++++ TASK INPUTS

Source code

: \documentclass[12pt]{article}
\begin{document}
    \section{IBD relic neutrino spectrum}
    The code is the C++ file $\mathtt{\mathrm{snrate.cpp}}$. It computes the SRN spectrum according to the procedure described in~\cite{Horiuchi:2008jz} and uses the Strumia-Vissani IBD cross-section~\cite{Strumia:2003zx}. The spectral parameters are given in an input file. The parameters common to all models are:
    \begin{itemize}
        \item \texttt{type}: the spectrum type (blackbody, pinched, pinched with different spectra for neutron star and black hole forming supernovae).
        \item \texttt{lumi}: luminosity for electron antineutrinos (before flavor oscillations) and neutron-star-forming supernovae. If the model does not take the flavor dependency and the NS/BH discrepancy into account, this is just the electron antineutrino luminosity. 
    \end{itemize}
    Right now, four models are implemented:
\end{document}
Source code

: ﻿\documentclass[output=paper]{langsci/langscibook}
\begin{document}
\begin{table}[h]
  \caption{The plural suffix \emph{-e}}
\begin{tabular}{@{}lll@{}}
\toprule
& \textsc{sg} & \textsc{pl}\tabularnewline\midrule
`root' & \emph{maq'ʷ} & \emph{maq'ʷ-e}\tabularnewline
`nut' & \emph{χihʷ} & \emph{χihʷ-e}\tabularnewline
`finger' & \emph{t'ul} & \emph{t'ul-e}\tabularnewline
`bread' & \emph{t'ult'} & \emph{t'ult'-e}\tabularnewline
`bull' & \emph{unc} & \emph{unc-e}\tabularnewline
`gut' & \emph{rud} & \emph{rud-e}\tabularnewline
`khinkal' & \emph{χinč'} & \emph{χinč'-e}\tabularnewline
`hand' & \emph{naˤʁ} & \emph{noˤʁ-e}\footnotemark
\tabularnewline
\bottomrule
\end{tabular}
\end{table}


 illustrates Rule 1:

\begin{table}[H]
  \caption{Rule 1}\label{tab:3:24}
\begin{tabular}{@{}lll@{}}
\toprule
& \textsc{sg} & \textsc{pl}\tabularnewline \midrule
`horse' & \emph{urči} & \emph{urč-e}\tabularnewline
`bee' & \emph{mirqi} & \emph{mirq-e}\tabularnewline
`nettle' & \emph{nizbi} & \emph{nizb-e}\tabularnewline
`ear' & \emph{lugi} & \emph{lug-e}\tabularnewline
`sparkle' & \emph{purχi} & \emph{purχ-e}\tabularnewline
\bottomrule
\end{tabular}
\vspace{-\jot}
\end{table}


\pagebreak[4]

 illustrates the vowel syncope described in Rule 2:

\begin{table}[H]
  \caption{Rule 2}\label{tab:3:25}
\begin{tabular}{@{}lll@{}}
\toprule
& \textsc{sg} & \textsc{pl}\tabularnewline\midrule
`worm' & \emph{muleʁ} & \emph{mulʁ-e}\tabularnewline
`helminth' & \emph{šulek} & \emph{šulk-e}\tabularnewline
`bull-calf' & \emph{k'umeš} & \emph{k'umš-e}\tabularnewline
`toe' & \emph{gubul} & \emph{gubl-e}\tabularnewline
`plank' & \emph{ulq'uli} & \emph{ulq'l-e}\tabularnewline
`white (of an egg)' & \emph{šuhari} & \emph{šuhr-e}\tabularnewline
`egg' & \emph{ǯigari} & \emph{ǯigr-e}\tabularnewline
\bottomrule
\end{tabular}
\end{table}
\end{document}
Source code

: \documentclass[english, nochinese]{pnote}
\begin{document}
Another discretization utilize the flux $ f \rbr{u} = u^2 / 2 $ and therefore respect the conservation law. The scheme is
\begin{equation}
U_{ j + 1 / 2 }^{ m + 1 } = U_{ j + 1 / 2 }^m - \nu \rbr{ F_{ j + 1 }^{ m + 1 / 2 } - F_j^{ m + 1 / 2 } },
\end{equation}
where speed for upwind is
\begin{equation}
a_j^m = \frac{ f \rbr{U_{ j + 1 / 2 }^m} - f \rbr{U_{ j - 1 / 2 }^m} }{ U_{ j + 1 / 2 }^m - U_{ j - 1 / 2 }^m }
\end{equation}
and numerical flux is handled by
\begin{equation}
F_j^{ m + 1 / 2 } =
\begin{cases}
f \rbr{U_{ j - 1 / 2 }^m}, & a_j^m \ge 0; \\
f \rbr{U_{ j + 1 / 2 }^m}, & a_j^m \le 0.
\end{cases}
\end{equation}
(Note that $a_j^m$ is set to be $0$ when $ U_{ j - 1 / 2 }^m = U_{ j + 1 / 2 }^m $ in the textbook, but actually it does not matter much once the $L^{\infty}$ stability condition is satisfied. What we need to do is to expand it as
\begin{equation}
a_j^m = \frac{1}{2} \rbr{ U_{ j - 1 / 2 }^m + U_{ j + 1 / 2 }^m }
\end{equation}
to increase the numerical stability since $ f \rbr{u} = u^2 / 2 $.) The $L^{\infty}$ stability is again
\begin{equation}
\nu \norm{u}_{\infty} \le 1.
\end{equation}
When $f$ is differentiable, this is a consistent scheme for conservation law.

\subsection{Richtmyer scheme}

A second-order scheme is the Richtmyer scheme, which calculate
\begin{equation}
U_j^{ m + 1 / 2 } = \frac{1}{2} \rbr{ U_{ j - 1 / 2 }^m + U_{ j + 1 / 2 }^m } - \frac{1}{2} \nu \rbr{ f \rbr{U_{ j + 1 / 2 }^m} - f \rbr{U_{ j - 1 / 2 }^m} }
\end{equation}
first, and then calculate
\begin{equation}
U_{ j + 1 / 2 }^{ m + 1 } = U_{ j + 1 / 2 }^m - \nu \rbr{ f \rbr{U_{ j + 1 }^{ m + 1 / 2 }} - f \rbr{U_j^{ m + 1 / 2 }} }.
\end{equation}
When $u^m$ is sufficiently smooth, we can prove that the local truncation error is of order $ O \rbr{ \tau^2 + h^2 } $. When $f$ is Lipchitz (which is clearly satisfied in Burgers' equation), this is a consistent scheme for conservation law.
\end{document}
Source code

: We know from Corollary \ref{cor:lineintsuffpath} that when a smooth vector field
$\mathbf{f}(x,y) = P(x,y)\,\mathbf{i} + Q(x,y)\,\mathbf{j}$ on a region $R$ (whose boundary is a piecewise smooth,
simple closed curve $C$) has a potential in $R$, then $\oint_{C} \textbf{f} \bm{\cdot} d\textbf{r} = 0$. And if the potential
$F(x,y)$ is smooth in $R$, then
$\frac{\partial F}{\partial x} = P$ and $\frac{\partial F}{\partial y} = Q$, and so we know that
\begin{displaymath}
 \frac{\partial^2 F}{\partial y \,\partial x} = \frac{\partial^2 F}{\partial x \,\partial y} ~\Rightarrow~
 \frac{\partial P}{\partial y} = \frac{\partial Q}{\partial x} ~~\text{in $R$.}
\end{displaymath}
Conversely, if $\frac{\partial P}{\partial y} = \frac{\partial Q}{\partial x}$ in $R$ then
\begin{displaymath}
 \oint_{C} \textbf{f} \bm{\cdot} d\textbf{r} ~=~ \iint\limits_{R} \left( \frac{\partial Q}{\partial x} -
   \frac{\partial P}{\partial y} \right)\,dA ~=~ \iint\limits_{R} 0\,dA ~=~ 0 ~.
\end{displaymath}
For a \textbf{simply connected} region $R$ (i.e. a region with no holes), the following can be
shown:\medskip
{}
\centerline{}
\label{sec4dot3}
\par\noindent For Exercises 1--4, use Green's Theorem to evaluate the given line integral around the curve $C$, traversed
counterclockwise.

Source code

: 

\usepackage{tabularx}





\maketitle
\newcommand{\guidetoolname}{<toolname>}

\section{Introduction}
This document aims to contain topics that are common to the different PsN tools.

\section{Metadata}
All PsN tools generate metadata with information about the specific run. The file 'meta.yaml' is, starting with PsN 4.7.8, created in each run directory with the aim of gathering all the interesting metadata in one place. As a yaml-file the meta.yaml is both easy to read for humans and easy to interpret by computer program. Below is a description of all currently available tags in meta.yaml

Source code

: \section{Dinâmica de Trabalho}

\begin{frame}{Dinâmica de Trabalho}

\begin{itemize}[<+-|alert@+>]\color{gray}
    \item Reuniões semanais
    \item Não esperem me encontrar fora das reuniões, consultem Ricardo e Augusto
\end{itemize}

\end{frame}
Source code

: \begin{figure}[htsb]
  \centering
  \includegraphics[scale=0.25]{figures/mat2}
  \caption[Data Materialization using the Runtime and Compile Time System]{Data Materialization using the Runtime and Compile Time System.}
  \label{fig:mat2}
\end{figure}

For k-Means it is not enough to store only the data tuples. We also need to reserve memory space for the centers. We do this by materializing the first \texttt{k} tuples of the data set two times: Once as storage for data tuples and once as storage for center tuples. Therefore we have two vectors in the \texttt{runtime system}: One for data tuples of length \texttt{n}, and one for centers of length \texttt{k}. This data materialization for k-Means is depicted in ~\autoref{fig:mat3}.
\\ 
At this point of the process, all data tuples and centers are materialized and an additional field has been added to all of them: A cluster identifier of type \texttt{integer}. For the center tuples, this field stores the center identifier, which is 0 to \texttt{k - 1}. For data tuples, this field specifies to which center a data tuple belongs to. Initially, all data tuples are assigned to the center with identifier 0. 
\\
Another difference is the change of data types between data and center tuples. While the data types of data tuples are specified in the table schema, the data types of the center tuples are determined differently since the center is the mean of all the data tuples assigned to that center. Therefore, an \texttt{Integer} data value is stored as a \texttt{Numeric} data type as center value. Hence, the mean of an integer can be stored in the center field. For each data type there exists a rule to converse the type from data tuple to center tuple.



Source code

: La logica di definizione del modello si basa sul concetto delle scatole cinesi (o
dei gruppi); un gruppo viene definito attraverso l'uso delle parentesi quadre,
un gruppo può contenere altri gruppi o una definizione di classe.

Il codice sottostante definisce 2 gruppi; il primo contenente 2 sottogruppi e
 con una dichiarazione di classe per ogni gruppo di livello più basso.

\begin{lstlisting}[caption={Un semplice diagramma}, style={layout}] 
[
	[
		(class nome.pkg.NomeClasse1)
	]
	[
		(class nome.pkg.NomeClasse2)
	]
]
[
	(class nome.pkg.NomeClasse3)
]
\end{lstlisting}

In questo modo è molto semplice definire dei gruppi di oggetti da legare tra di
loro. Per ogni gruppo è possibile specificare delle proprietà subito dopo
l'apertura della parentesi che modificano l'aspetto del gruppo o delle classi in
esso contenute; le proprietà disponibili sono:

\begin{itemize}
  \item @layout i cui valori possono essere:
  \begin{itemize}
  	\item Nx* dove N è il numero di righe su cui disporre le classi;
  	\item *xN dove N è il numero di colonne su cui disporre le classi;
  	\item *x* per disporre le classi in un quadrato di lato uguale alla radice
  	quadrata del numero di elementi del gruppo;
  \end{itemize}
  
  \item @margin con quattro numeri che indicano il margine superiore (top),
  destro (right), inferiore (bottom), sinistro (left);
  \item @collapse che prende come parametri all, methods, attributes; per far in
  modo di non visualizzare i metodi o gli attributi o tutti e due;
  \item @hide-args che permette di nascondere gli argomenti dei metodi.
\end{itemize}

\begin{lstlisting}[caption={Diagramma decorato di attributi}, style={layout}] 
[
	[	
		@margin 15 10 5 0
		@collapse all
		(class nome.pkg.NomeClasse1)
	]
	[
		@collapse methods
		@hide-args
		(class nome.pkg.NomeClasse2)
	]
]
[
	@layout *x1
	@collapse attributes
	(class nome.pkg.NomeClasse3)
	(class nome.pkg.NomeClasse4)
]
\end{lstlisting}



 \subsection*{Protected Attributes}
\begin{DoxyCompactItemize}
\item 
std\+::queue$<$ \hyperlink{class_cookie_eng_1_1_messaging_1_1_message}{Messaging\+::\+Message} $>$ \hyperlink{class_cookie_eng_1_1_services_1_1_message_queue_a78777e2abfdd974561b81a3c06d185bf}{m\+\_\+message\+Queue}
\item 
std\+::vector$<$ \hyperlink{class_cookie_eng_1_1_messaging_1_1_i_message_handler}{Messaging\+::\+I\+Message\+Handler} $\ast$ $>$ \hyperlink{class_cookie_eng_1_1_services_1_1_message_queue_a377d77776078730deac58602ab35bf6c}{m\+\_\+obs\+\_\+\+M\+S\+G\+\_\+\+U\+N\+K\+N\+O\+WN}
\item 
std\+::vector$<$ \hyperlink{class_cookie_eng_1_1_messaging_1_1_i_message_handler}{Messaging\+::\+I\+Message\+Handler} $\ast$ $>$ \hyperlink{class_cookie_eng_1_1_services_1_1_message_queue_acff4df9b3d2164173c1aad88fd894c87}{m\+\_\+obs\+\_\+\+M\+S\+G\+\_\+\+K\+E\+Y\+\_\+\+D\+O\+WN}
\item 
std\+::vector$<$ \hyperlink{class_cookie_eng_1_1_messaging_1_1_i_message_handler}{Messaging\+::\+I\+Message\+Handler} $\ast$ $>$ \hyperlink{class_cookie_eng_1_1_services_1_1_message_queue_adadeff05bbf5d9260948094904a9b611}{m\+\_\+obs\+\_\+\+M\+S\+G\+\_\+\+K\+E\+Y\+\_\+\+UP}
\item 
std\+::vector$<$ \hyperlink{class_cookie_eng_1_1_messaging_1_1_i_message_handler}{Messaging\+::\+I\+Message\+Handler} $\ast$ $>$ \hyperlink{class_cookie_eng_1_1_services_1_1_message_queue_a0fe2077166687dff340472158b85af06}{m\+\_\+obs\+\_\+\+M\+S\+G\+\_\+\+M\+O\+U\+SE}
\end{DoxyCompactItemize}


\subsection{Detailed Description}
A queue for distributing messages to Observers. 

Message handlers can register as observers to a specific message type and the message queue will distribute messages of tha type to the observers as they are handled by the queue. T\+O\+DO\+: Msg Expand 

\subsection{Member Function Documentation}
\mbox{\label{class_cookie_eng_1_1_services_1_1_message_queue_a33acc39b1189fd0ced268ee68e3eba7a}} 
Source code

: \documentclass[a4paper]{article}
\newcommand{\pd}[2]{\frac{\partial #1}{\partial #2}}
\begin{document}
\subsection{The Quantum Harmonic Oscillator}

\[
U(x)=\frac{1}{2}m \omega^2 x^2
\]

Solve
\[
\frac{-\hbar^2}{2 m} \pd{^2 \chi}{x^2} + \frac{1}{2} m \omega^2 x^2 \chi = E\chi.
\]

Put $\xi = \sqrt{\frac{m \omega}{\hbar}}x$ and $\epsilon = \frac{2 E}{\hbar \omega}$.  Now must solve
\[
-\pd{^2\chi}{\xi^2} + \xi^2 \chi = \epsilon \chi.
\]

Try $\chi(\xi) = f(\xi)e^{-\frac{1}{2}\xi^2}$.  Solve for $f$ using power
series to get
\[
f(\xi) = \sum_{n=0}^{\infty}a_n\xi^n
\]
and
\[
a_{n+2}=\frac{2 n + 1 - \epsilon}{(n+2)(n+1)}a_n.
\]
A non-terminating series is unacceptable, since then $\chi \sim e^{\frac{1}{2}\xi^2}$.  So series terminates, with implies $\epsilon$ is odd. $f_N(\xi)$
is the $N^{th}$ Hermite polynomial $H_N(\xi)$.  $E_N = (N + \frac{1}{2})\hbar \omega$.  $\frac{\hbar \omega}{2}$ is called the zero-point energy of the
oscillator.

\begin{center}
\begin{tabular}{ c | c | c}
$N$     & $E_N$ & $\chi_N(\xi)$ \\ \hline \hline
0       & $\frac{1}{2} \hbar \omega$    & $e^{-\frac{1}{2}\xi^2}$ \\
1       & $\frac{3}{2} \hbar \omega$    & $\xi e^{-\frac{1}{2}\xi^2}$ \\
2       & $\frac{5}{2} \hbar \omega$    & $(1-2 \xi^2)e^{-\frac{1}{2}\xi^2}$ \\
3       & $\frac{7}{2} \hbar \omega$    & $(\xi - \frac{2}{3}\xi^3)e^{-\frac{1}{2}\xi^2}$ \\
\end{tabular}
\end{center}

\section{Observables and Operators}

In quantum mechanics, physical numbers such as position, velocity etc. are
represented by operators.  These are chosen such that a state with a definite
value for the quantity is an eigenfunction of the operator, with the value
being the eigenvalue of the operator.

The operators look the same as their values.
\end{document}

++++++++

▶ _EXERCISE DETAILS_
Consider the entries above and return each line with the string "know".

▶ _EXERCISE RESULT_
: We know from Corollary \ref{cor:lineintsuffpath} that when a smooth vector field
$\frac{\partial F}{\partial x} = P$ and $\frac{\partial F}{\partial y} = Q$, and so we know that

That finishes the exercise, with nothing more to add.